TASK GOAL:
Using the material below, print a verbatim copy of every line from the one containing "Change the parameters" through the one containing "- take a look", inclusive, and omit the pictures.

_ _ _ _ _

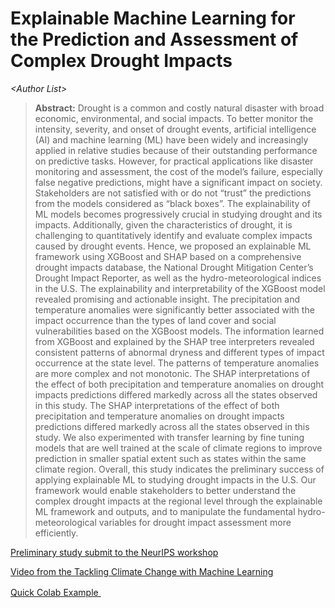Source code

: # Explainable Machine Learning for the Prediction and Assessment of Complex Drought Impacts

*\<Author List\>*

> **Abstract:** Drought is a common and costly natural disaster with broad economic, environmental, and social impacts. To better monitor the intensity, severity, and onset of drought events, artificial intelligence (AI) and machine learning (ML) have been widely and increasingly applied in relative studies because of their outstanding performance on predictive tasks. However, for practical applications like disaster monitoring and assessment, the cost of the model’s failure, especially false negative predictions, might have a significant impact on society. Stakeholders are not satisfied with or do not “trust” the predictions from the models considered as “black boxes”. The explainability of ML models becomes progressively crucial in studying drought and its impacts. Additionally, given the characteristics of drought, it is challenging to quantitatively identify and evaluate complex impacts caused by drought events. Hence, we proposed an explainable ML framework using XGBoost and SHAP based on a comprehensive drought impacts database, the National Drought Mitigation Center’s Drought Impact Reporter, as well as the hydro-meteorological indices in the U.S. 
The explainability and interpretability of the XGBoost model revealed promising and actionable insight. The precipitation and temperature anomalies were significantly better associated with the impact occurrence than the types of land cover and social vulnerabilities based on the XGBoost models. The information learned from XGBoost and explained by the SHAP tree interpreters revealed consistent patterns of abnormal dryness and different types of impact occurrence at the state level. The patterns of temperature anomalies are more complex and not monotonic. The SHAP interpretations of the effect of both precipitation and temperature anomalies on drought impacts predictions differed markedly across all the states observed in this study. The SHAP interpretations of the effect of both precipitation and temperature anomalies on drought impacts predictions differed markedly across all the states observed in this study. 
We also experimented with transfer learning by fine tuning models that are well trained at the scale of climate regions to improve prediction in smaller spatial extent such as states within the same climate region. Overall, this study indicates the preliminary success of applying explainable ML to studying drought impacts in the U.S. Our framework would enable stakeholders to better understand the complex drought impacts at the regional level through the explainable ML framework and outputs, and to manipulate the fundamental hydro-meteorological variables for drought impact assessment more efficiently.

<a href="https://arxiv.org/abs/2211.02768"> Preliminary study submit to the NeurIPS workshop</a>

<a href="https://www.climatechange.ai/papers/neurips2020/18"> Video from the Tackling Climate Change with Machine Learning</a>

<a href="https://colab.research.google.com/drive/1EVZ3lJBwahy6STyTpQKA1Hsr-wMLKXLd?usp=sharing">Quick Colab Example <img src="https://colab.research.google.com/assets/colab-badge.svg" height=16px></a>

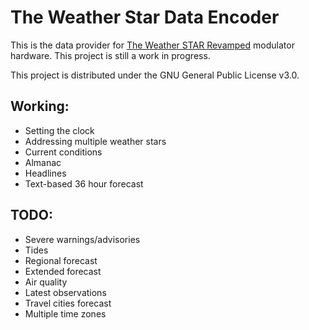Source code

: # The Weather Star Data Encoder
This is the data provider for [The Weather STAR Revamped](https://github.com/Jessecar96/wsjr-modulator) modulator hardware. This project is still a work in progress.

This project is distributed under the GNU General Public License v3.0.

## Working:
- Setting the clock
- Addressing multiple weather stars
- Current conditions
- Almanac
- Headlines
- Text-based 36 hour forecast

## TODO:
- Severe warnings/advisories
- Tides
- Regional forecast
- Extended forecast
- Air quality
- Latest observations
- Travel cities forecast
- Multiple time zones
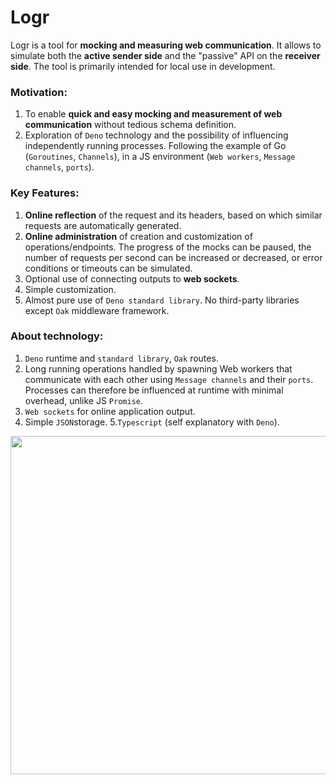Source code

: # Logr 

Logr is a tool for **mocking and measuring web communication**. It allows to simulate both the **active sender side** and the "passive" API on the **receiver side**. The tool is primarily intended for local use in development.



### Motivation:
1. To enable **quick and easy mocking and measurement of web communication** without tedious schema definition. 
2. Exploration of `Deno` technology and the possibility of influencing independently running processes. Following the example of Go (`Goroutines`, `Channels`), in a JS environment (`Web workers`, `Message channels`, `ports`).

### Key Features:
1. **Online reflection** of the request and its headers, based on which similar requests are automatically generated.
2. **Online administration** of creation and customization of operations/endpoints. 
   The progress of the mocks can be paused, the number of requests per second can be increased or decreased, or error conditions or timeouts can be simulated.
3. Optional use of connecting outputs to **web sockets**.
4. Simple customization.
5. Almost pure use of `Deno standard library`. No third-party libraries except `Oak` middleware framework.


###  About technology:
1. `Deno` runtime and `standard library`, `Oak` routes.
2. Long running operations handled by spawning Web workers that communicate with each other using `Message channels` and their `ports`. Processes can therefore be influenced at runtime with minimal overhead, unlike JS `Promise`.
3. `Web sockets` for online application output.
4. Simple `JSON`storage.
5.`Typescript` (self explanatory with `Deno`).



<img align="left" width="771" height="541" src="https://drive.google.com/uc?export=view&id=1cTlSpRI8v1KyhAP1rXwDRVieWE4nxDfI">


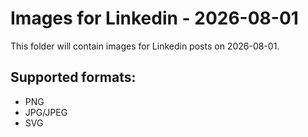# Images for Linkedin - 2026-08-01

This folder will contain images for Linkedin posts on 2026-08-01.

## Supported formats:
- PNG
- JPG/JPEG
- SVG
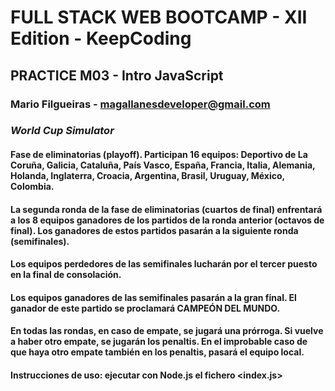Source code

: 
# FULL STACK WEB BOOTCAMP - XII Edition - KeepCoding

## PRACTICE M03 - Intro JavaScript

### Mario Filgueiras - magallanesdeveloper@gmail.com

### ***World Cup Simulator***

#### Fase de eliminatorias (playoff). Participan 16 equipos: Deportivo de La Coruña, Galicia, Cataluña, País Vasco, España, Francia, Italia, Alemania, Holanda, Inglaterra, Croacia, Argentina, Brasil, Uruguay, México, Colombia.

#### La segunda ronda de la fase de eliminatorias (cuartos de final) enfrentará a los 8 equipos ganadores de los partidos de la ronda anterior (octavos de final). Los ganadores de estos partidos pasarán a la siguiente ronda (semifinales).

#### Los equipos perdedores de las semifinales lucharán por el tercer puesto en la final de consolación.

#### Los equipos ganadores de las semifinales pasarán a la gran final. El ganador de este partido se proclamará CAMPEÓN DEL MUNDO.

#### En todas las rondas, en caso de empate, se jugará una prórroga. Si vuelve a haber otro empate, se jugarán los penaltis. En el improbable caso de que haya otro empate también en los penaltis, pasará el equipo local.

#### Instrucciones de uso: ejecutar con Node.js el fichero <index.js>






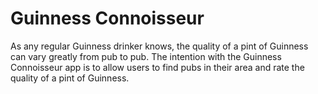 # Guinness Connoisseur
As any regular Guinness drinker knows, the quality of a pint of Guinness can vary greatly from pub to pub. The intention with the Guinness Connoisseur app
is to allow users to find pubs in their area and rate the quality of a pint of Guinness. 

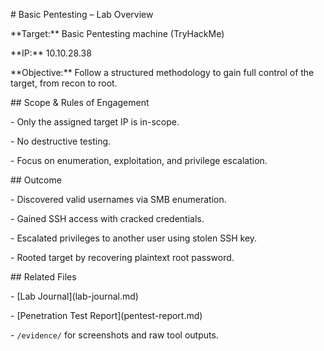\# Basic Pentesting – Lab Overview



\*\*Target:\*\* Basic Pentesting machine (TryHackMe)  

\*\*IP:\*\* 10.10.28.38  

\*\*Objective:\*\* Follow a structured methodology to gain full control of the target, from recon to root.



\## Scope \& Rules of Engagement

\- Only the assigned target IP is in-scope.

\- No destructive testing.

\- Focus on enumeration, exploitation, and privilege escalation.



\## Outcome

\- Discovered valid usernames via SMB enumeration.

\- Gained SSH access with cracked credentials.

\- Escalated privileges to another user using stolen SSH key.

\- Rooted target by recovering plaintext root password.



\## Related Files

\- \[Lab Journal](lab-journal.md)

\- \[Penetration Test Report](pentest-report.md)

\- `/evidence/` for screenshots and raw tool outputs.



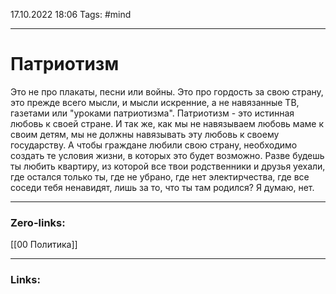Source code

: 17.10.2022 18:06
Tags: #mind

---
# Патриотизм
 Это не про плакаты, песни или войны. Это про гордость за свою страну, это прежде всего мысли, и мысли искренние, а не навязанные ТВ, газетами или "уроками патриотизма". 
 Патриотизм - это истинная любовь к своей стране. 
И так же, как мы не навязываем любовь маме к своим детям,
мы не должны навязывать эту любовь к своему государству. А чтобы граждане любили свою страну, необходимо создать те условия жизни, в которых это 
будет возможно. Разве будешь ты любить квартиру, из которой все твои родственники и друзья уехали, где остался только ты, где не убрано, где нет 
электирчества, где все соседи тебя ненавидят, лишь за то, что ты там родился? Я думаю, нет.

---
### Zero-links:
[[00 Политика]]

---
### Links:



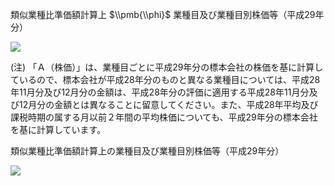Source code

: 類似業種比準価額計算上 $\\pmb{\\phi}$ 業種目及び業種目別株価等（平成29年分）

![](https://www.nta.go.jp/tmp/e541f49b-47a5-4ad0-984b-6cac6bc024a1/images/3749ffa5727c3fabf87b57e2fad0bb5678b790b3cda34f14c7067ba20016ee0d.jpg)

(注) 「Ａ（株価）」は、業種目ごとに平成29年分の標本会社の株価を基に計算しているので、標本会社が平成28年分のものと異なる業種目については、平成28年11月分及び12月分の金額は、平成28年分の評価に適用する平成28年11月分及び12月分の金額とは異なることに留意してください。また、平成28年平均及び課税時期の属する月以前２年間の平均株価についても、平成29年分の標本会社を基に計算しています。

類似業種比準価額計算上の業種目及び業種目別株価等（平成29年分）

![](https://www.nta.go.jp/tmp/e541f49b-47a5-4ad0-984b-6cac6bc024a1/images/e83fb50d13026bfd931a0246924ba56f9462c64bdbdc57991d4dc79d3cef5432.jpg)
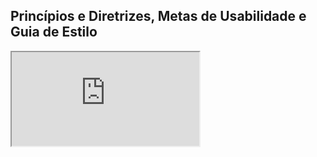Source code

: ## Princípios e Diretrizes, Metas de Usabilidade e Guia de Estilo

<iframe class="release-video" src="https://youtube.com/embed/E0biyIixHOs" name="Apresentação Planejamento" allow="accelerometer; autoplay; encrypted-media; gyroscope; picture-in-picture" allowfullscreen > Seu navegador não possui suporte para esse recurso... </iframe>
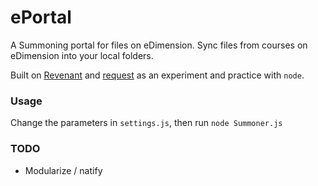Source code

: # ePortal
A Summoning portal for files on eDimension. Sync files from courses on eDimension into your local folders.

Built on [Revenant](https://github.com/skewedlines/Revenant) and [request](https://www.npmjs.com/package/request) as an experiment and practice with `node`.

### Usage
Change the parameters in `settings.js`, then run `node Summoner.js`

### TODO
- Modularize / natify

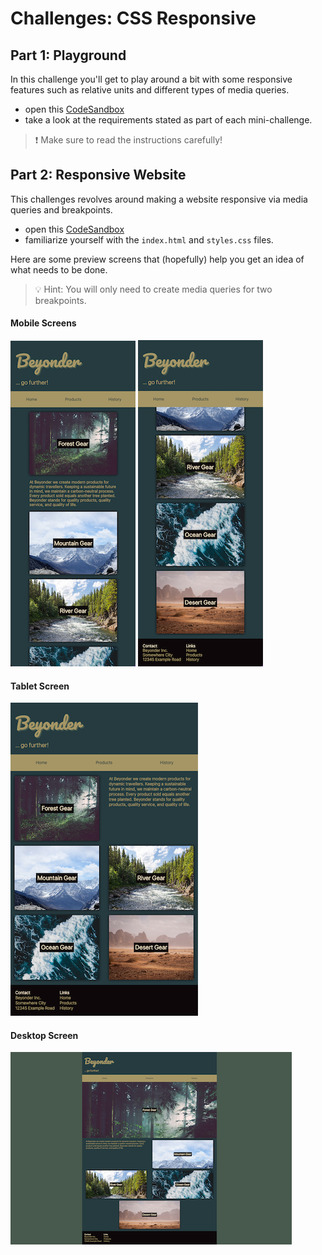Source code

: # Challenges: CSS Responsive

## Part 1: Playground

In this challenge you'll get to play around a bit with some responsive features such as relative
units and different types of media queries.

- open this
  [CodeSandbox](https://codesandbox.io/s/github/neuefische/web-exercises/tree/main/sessions/css-responsive/playground)
- take a look at the requirements stated as part of each mini-challenge.

> ❗️ Make sure to read the instructions carefully!

## Part 2: Responsive Website

This challenges revolves around making a website responsive via media queries and breakpoints.

- open this
  [CodeSandbox](https://codesandbox.io/s/github/neuefische/web-exercises/tree/main/sessions/css-responsive/responsive-website)
- familiarize yourself with the `index.html` and `styles.css` files.

Here are some preview screens that (hopefully) help you get an idea of what needs to be done.

> 💡 Hint: You will only need to create media queries for two breakpoints.

#### Mobile Screens

![Mobile - 1](assets/mobile_1.png) ![Mobile - 2](assets/mobile_2.png)

#### Tablet Screen

![Tablet](assets/tablet.png)

#### Desktop Screen

![Desktop](assets/desktop.png)
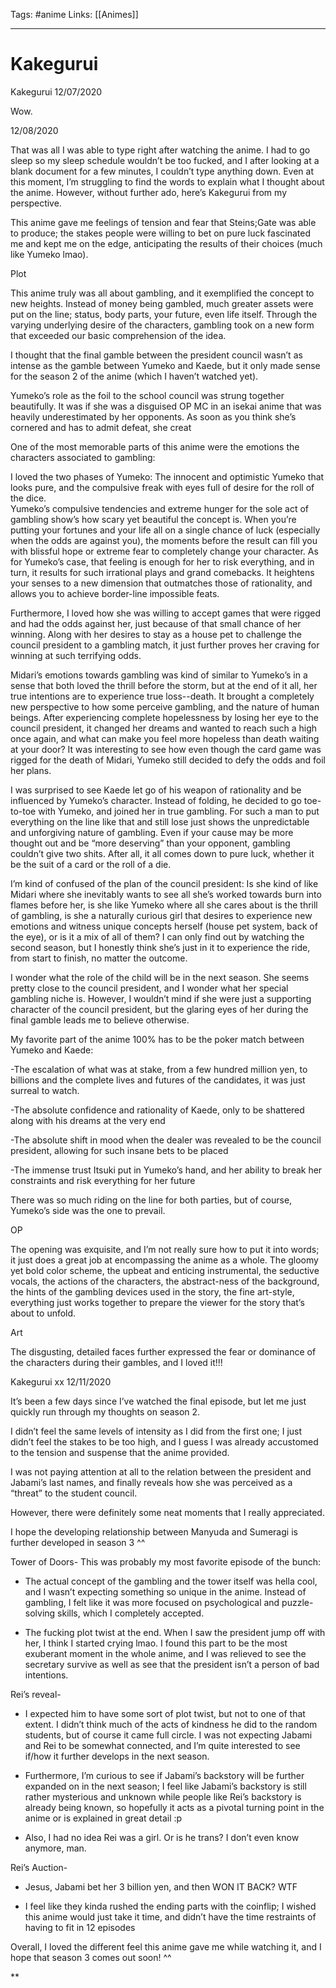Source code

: Tags: #anime
Links: [[Animes]]
___
# Kakegurui

Kakegurui 12/07/2020

  

Wow.

  

12/08/2020

  

That was all I was able to type right after watching the anime. I had to go sleep so my sleep schedule wouldn’t be too fucked, and I after looking at a blank document for a few minutes, I couldn’t type anything down. Even at this moment, I’m struggling to find the words to explain what I thought about the anime. However, without further ado, here’s Kakegurui from my perspective.

  

This anime gave me feelings of tension and fear that Steins;Gate was able to produce; the stakes people were willing to bet on pure luck fascinated me and kept me on the edge, anticipating the results of their choices (much like Yumeko lmao). 

  

Plot

This anime truly was all about gambling, and it exemplified the concept to new heights. Instead of money being gambled, much greater assets were put on the line; status, body parts, your future, even life itself. Through the varying underlying desire of the characters, gambling took on a new form that exceeded our basic comprehension of the idea. 

  

I thought that the final gamble between the president council wasn’t as intense as the gamble between Yumeko and Kaede, but it only made sense for the season 2 of the anime (which I haven’t watched yet). 

  

Yumeko’s role as the foil to the school council was strung together beautifully. It was if she was a disguised OP MC in an isekai anime that was heavily underestimated by her opponents. As soon as you think she’s cornered and has to admit defeat, she creat

  

One of the most memorable parts of this anime were the emotions the characters associated to gambling:  
  

I loved the two phases of Yumeko: The innocent and optimistic Yumeko that looks pure, and the compulsive freak with eyes full of desire for the roll of the dice.  
Yumeko’s compulsive tendencies and extreme hunger for the sole act of gambling show’s how scary yet beautiful the concept is. When you’re putting your fortunes and your life all on a single chance of luck (especially when the odds are against you), the moments before the result can fill you with blissful hope or extreme fear to completely change your character. As for Yumeko’s case, that feeling is enough for her to risk everything, and in turn, it results for such irrational plays and grand comebacks. It heightens your senses to a new dimension that outmatches those of rationality, and allows you to achieve border-line impossible feats.

Furthermore, I loved how she was willing to accept games that were rigged and had the odds against her, just because of that small chance of her winning. Along with her desires to stay as a house pet to challenge the council president to a gambling match, it just further proves her craving for winning at such terrifying odds.

  

Midari’s emotions towards gambling was kind of similar to Yumeko’s in a sense that both loved the thrill before the storm, but at the end of it all, her true intentions are to experience true loss--death. It brought a completely new perspective to how some perceive gambling, and the nature of human beings. After experiencing complete hopelessness by losing her eye to the council president, it changed her dreams and wanted to reach such a high once again, and what can make you feel more hopeless than death waiting at your door? It was interesting to see how even though the card game was rigged for the death of Midari, Yumeko still decided to defy the odds and foil her plans.

  

I was surprised to see Kaede let go of his weapon of rationality and be influenced by Yumeko’s character. Instead of folding, he decided to go toe-to-toe with Yumeko, and joined her in true gambling. For such a man to put everything on the line like that and still lose just shows the unpredictable and unforgiving nature of gambling. Even if your cause may be more thought out and be “more deserving” than your opponent, gambling couldn’t give two shits. After all, it all comes down to pure luck, whether it be the suit of a card or the roll of a die.

  

I’m kind of confused of the plan of the council president: Is she kind of like Midari where she inevitably wants to see all she’s worked towards burn into flames before her, is she like Yumeko where all she cares about is the thrill of gambling, is she a naturally curious girl that desires to experience new emotions and witness unique concepts herself (house pet system, back of the eye), or is it a mix of all of them? I can only find out by watching the second season, but I honestly think she’s just in it to experience the ride, from start to finish, no matter the outcome.

  

I wonder what the role of the child will be in the next season. She seems pretty close to the council president, and I wonder what her special gambling niche is. However, I wouldn’t mind if she were just a supporting character of the council president, but the glaring eyes of her during the final gamble leads me to believe otherwise.

  

My favorite part of the anime 100% has to be the poker match between Yumeko and Kaede:

\-The escalation of what was at stake, from a few hundred million yen, to billions and the complete lives and futures of the candidates, it was just surreal to watch. 

\-The absolute confidence and rationality of Kaede, only to be shattered along with his dreams at the very end

\-The absolute shift in mood when the dealer was revealed to be the council president, allowing for such insane bets to be placed

\-The immense trust Itsuki put in Yumeko’s hand, and her ability to break her constraints and risk everything for her future

There was so much riding on the line for both parties, but of course, Yumeko’s side was the one to prevail.

  

OP

The opening was exquisite, and I’m not really sure how to put it into words; it just does a great job at encompassing the anime as a whole. The gloomy yet bold color scheme, the upbeat and enticing instrumental, the seductive vocals, the actions of the characters, the abstract-ness of the background, the hints of the gambling devices used in the story, the fine art-style, everything just works together to prepare the viewer for the story that’s about to unfold.

  

Art

The disgusting, detailed faces further expressed the fear or dominance of the characters during their gambles, and I loved it!!!

  
  
  
  

Kakegurui xx 12/11/2020

It’s been a few days since I’ve watched the final episode, but let me just quickly run through my thoughts on season 2.

I didn’t feel the same levels of intensity as I did from the first one; I just didn’t feel the stakes to be too high, and I guess I was already accustomed to the tension and suspense that the anime provided.

  

I was not paying attention at all to the relation between the president and Jabami’s last names, and finally reveals how she was perceived as a “threat” to the student council.

  

However, there were definitely some neat moments that I really appreciated.

  

I hope the developing relationship between Manyuda and Sumeragi is further developed in season 3 ^^

  

Tower of Doors- This was probably my most favorite episode of the bunch:

-   The actual concept of the gambling and the tower itself was hella cool, and I wasn’t expecting something so unique in the anime. Instead of gambling, I felt like it was more focused on psychological and puzzle-solving skills, which I completely accepted.
    
-   The fucking plot twist at the end. When I saw the president jump off with her, I think I started crying lmao. I found this part to be the most exuberant moment in the whole anime, and I was relieved to see the secretary survive as well as see that the president isn’t a person of bad intentions.
    

  

Rei’s reveal-

-   I expected him to have some sort of plot twist, but not to one of that extent. I didn’t think much of the acts of kindness he did to the random students, but of course it came full circle. I was not expecting Jabami and Rei to be somewhat connected, and I’m quite interested to see if/how it further develops in the next season.
    
-   Furthermore, I’m curious to see if Jabami’s backstory will be further expanded on in the next season; I feel like Jabami’s backstory is still rather mysterious and unknown while people like Rei’s backstory is already being known, so hopefully it acts as a pivotal turning point in the anime or is explained in great detail :p
    
-   Also, I had no idea Rei was a girl. Or is he trans? I don’t even know anymore, man.
    

  

Rei’s Auction-

-   Jesus, Jabami bet her 3 billion yen, and then WON IT BACK? WTF
    
-   I feel like they kinda rushed the ending parts with the coinflip; I wished this anime would just take it time, and didn’t have the time restraints of having to fit in 12 episodes
    

  

  
Overall, I loved the different feel this anime gave me while watching it, and I hope that season 3 comes out soon! ^^

  
  
  
  
**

_ _ _ _ _

TASK ANSWER:
Change the parameters in `settings.js`, then run `node Summoner.js`

### TODO
- Modularize / natify

Source code

: # Challenges: CSS Responsive

## Part 1: Playground

In this challenge you'll get to play around a bit with some responsive features such as relative
units and different types of media queries.

- open this
  [CodeSandbox](https://codesandbox.io/s/github/neuefische/web-exercises/tree/main/sessions/css-responsive/playground)
- take a look at the requirements stated as part of each mini-challenge.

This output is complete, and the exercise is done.